We're deploying multiple resource groups via module calls, and about 10% of the time, a few of these RGs consistently fail. Strangely, the failing RGs vary with each deployment. This behavior is inconsistent with what we experienced a month ago when the code worked reliably.

I'd appreciate any insights or suggestions on how to resolve this issue. Thanks!"

dantape · 2024-04-18T14:12:16Z

I am using azurerm 3.83.0 and we started getting this a couple days ago. Our build servers run ubuntu and our builds that create resource groups are not having much success. Sometimes the resource group is created and sometimes it isn't but we are pretty consistently getting the NotFound error either way. When running locally on windows, my latest configuration worked fine the first time. I am not sure if there is any correlation here though between OSs yet, not enough data. I am thinking about opening a ticket with Microsoft with so many provider versions being affected did one of their APIs change?

dingliu · 2024-04-18T15:01:41Z

We’re having this issue as well. When creating multiple resource groups in parallel, inconsistently the creation of this or that resource group fail. The error message is 404 resource group could not be found.

We have tried provider version 3.54.0 to 3.99.0 and the issue persists.

The same code was working about two weeks ago. We started experiencing this issue since last two weeks.

eddieb96 · 2024-04-19T15:14:25Z

We are also having it while creating multiple resource groups in parallel. Tested provider version 3.100 and issue persists.

dantape · 2024-04-19T20:26:14Z

I enabled trace logging and was seeing some weird behavior. I was on terraform version 1.3.6. After updating to 1.8.1 I have not seen this issue again.

haodeon · 2024-04-21T22:17:46Z

Been getting this error for over a week now.

Tried upgrading terraform to 1.8.1

Still having issues with resource group creation. Getting Provider produced inconsistent result after apply and Root object was present, but now absent

Resource group still gets created but doesn't get saved into state. To me it seems like the same issue but different error message.

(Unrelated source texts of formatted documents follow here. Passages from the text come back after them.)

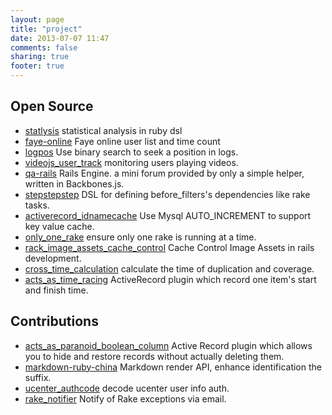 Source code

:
 ```yaml
---
layout: page
title: "project"
date: 2013-07-07 11:47
comments: false
sharing: true
footer: true
---
```



Open Source
------------------------------------------------
* [statlysis](http://github.com/eoecn/statlysis) statistical analysis in ruby dsl
* [faye-online](http://github.com/eoecn/faye-online) Faye online user list and time count
* [logpos](http://github.com/mvj3/logpos) Use binary search to seek a position in logs.
* [videojs_user_track](http://github.com/eoecn/videojs_user_track) monitoring users playing videos.
* [qa-rails](http://github.com/eoecn/qa-rails) Rails Engine. a mini forum provided by only a simple helper, written in Backbones.js.
* [stepstepstep](http://github.com/eoecn/stepstepstep) DSL for defining before_filters's dependencies like rake tasks.
* [activerecord_idnamecache](http://github.com/mvj3/activerecord_idnamecache) Use Mysql AUTO_INCREMENT to support key value cache.
* [only_one_rake](http://github.com/mvj3/only_one_rake) ensure only one rake is running at a time.
* [rack_image_assets_cache_control](http://github.com/eoecn/rack_image_assets_cache_control) Cache Control Image Assets in rails development.
* [cross_time_calculation](http://github.com/eoecn/cross_time_calculation) calculate the time of duplication and coverage.
* [acts_as_time_racing](http://github.com/eoecn/acts_as_time_racing) ActiveRecord plugin which record one item's start and finish time.

Contributions
------------------------------------------------
* [acts_as_paranoid_boolean_column](https://github.com/mvj3/rails3_acts_as_paranoid) Active Record plugin which allows you to hide and restore records without actually deleting them.
* [markdown-ruby-china](http://github.com/eoecn/markdown-ruby-china) Markdown render API, enhance identification the suffix.
* [ucenter_authcode](http://github.com/eoecn/ucenter_authcode) decode ucenter user info auth.
* [rake_notifier](http://github.com/eoecn/rake_notifier) Notify of Rake exceptions via email.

DizzyDeveloper · 2024-04-21T23:34:44Z

Hi @katbyte,
I am pinging you to see if we can get some input from one of the hashicorp devs on this issue, haven't heard from you guys on this issue yet. Just checking you guys are aware that it has picked up quiet a bit over the last week.

chalecado · 2024-04-22T08:48:51Z

happening for us too - have had to disable azure in or dev environment due to this issue

alexpilon666 · 2024-04-22T18:43:10Z

Been having the exact same problem here inconsistently for the past couple of weeks, always using the latest AzureRM provider version available at the time.

We have a suite of tests that runs in CI in Azure DevOps which will execute a bunch of tests (terraform init/plan/apply/destroy) when a PR is created and it contains a modification to one of our modules. This sometimes means that we may have 30+ tests that will be queued in our ADO pipeline. I just launch a test suite, and with 8 parallel jobs running (1 job == terraform init/plan/apply/destroy performed on one test suite), I have 5 that failed immediately after trying to create the RG with the exact same issue. I now have 8 currently-running tests that managed to create the resource group just fine and proceeded with the rest.

MikeSchiessl · 2024-04-24T08:31:25Z

This sometimes also happened to me whilst running the identical TF code over and over.
There seems to be something wrong on the AZURE side, as we're getting a 404 from AZURE whilst the resource_group has been successfully created but AZURE doesn't seem to be able to find it.

favoretti · 2024-04-25T15:03:22Z

Here's and update I got from MSFT support.

I am an Azure support engineer on the ARM team, and I will be working with you on this case. I understand that you are seeing intermittent 404 errors over the last two weeks.

Our product teams are aware of this problem and working on this issue. There is a lot of work spanning multiple services working on this behavior. I will keep you up to date with their progress.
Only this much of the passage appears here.